If $z = x^{2}y^{3} + e^{y}\sin x$, then $\frac{\partial^{2}z}{\partial x\partial y} =$
Show Hint
For most smooth functions, $\frac{\partial^2 z}{\partial x \partial y} = \frac{\partial^2 z}{\partial y \partial x}$. You can pick whichever order is easier to calculate!
Step 1: Understanding the Concept:
The notation \( \frac{\partial^2 z}{\partial x \partial y} \) represents a mixed partial derivative. This means we first differentiate \( z \) with respect to \( y \) (treating \( x \) as a constant), and then differentiate the result with respect to \( x \) (treating \( y \) as a constant). Step 2: Key Formula or Approach:
1. First find \( \frac{\partial z}{\partial y} \).
2. Then find \( \frac{\partial}{\partial x} \left( \frac{\partial z}{\partial y} \right) \).

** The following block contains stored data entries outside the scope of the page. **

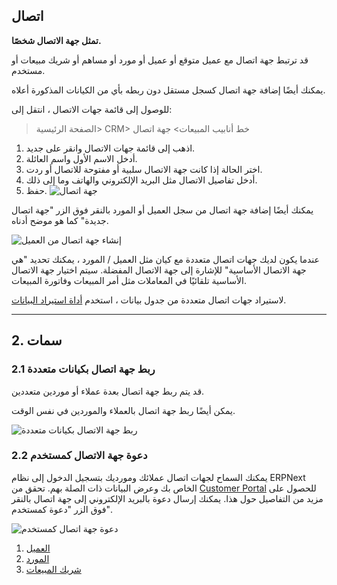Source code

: ## اتصال

**تمثل جهة الاتصال شخصًا.**

قد ترتبط جهة اتصال مع عميل متوقع أو عميل أو مورد أو مساهم أو شريك مبيعات أو مستخدم.

يمكنك أيضًا إضافة جهة اتصال كسجل مستقل دون ربطه بأي من الكيانات المذكورة أعلاه.

للوصول إلى قائمة جهات الاتصال ، انتقل إلى:

> الصفحة الرئيسية> CRM> خط أنابيب المبيعات> جهة اتصال

1. اذهب إلى قائمة جهات الاتصال وانقر على جديد.
2. أدخل الاسم الأول واسم العائلة.
3. اختر الحالة إذا كانت جهة الاتصال سلبية أو مفتوحة للاتصال أو ردت.
4. أدخل تفاصيل الاتصال مثل البريد الإلكتروني والهاتف وما إلى ذلك.
5. حفظ. ![جهة اتصال](https://docs.erpnext.com/files/contact.png)

يمكنك أيضًا إضافة جهة اتصال من سجل العميل أو المورد بالنقر فوق الزر "جهة اتصال جديدة" كما هو موضح أدناه.

![إنشاء جهة اتصال من العميل](https://docs.erpnext.com/files/contact-from-customer.png)

عندما يكون لديك جهات اتصال متعددة مع كيان مثل العميل / المورد ، يمكنك تحديد "هي جهة الاتصال الأساسية" للإشارة إلى جهة الاتصال المفضلة. سيتم اختيار جهة الاتصال الأساسية تلقائيًا في المعاملات مثل أمر المبيعات وفاتورة المبيعات.

لاستيراد جهات اتصال متعددة من جدول بيانات ، استخدم [أداة استيراد البيانات](https://docs.erpnext.com/docs/v13/user/manual/en/setting-up/data/data-import).

* * *

## 2. سمات

### 2.1 ربط جهة اتصال بكيانات متعددة

قد يتم ربط جهة اتصال بعدة عملاء أو موردين متعددين.

يمكن أيضًا ربط جهة اتصال بالعملاء والموردين في نفس الوقت.

![ربط جهة الاتصال بكيانات متعددة](https://docs.erpnext.com/files/link-contact-to-multiple-entities.png)

### 2.2 دعوة جهة الاتصال كمستخدم

يمكنك السماح لجهات اتصال عملائك ومورديك بتسجيل الدخول إلى نظام ERPNext الخاص بك وعرض البيانات ذات الصلة بهم. تحقق من [Customer Portal](https://docs.erpnext.com/docs/v13/user/manual/en/customer-portal) للحصول على مزيد من التفاصيل حول هذا. يمكنك إرسال دعوة بالبريد الإلكتروني إلى جهة اتصال بالنقر فوق الزر "دعوة كمستخدم".

![دعوة جهة اتصال كمستخدم](https://docs.erpnext.com/files/invite-contact-as-a-user.png)

1. [العميل](https://docs.erpnext.com/docs/v13/user/manual/en/CRM/customer)
2. [المورد](https://docs.erpnext.com/docs/v13/user/manual/en/buying)
3. [شريك المبيعات](https://docs.erpnext.com/docs/v13/user/manual/en/selling)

Step 3: Detailed Explanation:
Differentiate \( z = x^2 y^3 + e^y \sin x \) with respect to \( y \):
\[ \frac{\partial z}{\partial y} = x^2(3y^2) + (\sin x)e^y = 3x^2 y^2 + e^y \sin x \]
Now, differentiate this result with respect to \( x \):
\[ \frac{\partial}{\partial x} (3x^2 y^2 + e^y \sin x) = (3y^2)(2x) + e^y (\cos x) \]
\[ = 6xy^2 + e^y \cos x \] Step 4: Final Answer:
The mixed partial derivative is \( 6xy^2 + e^y \cos x \).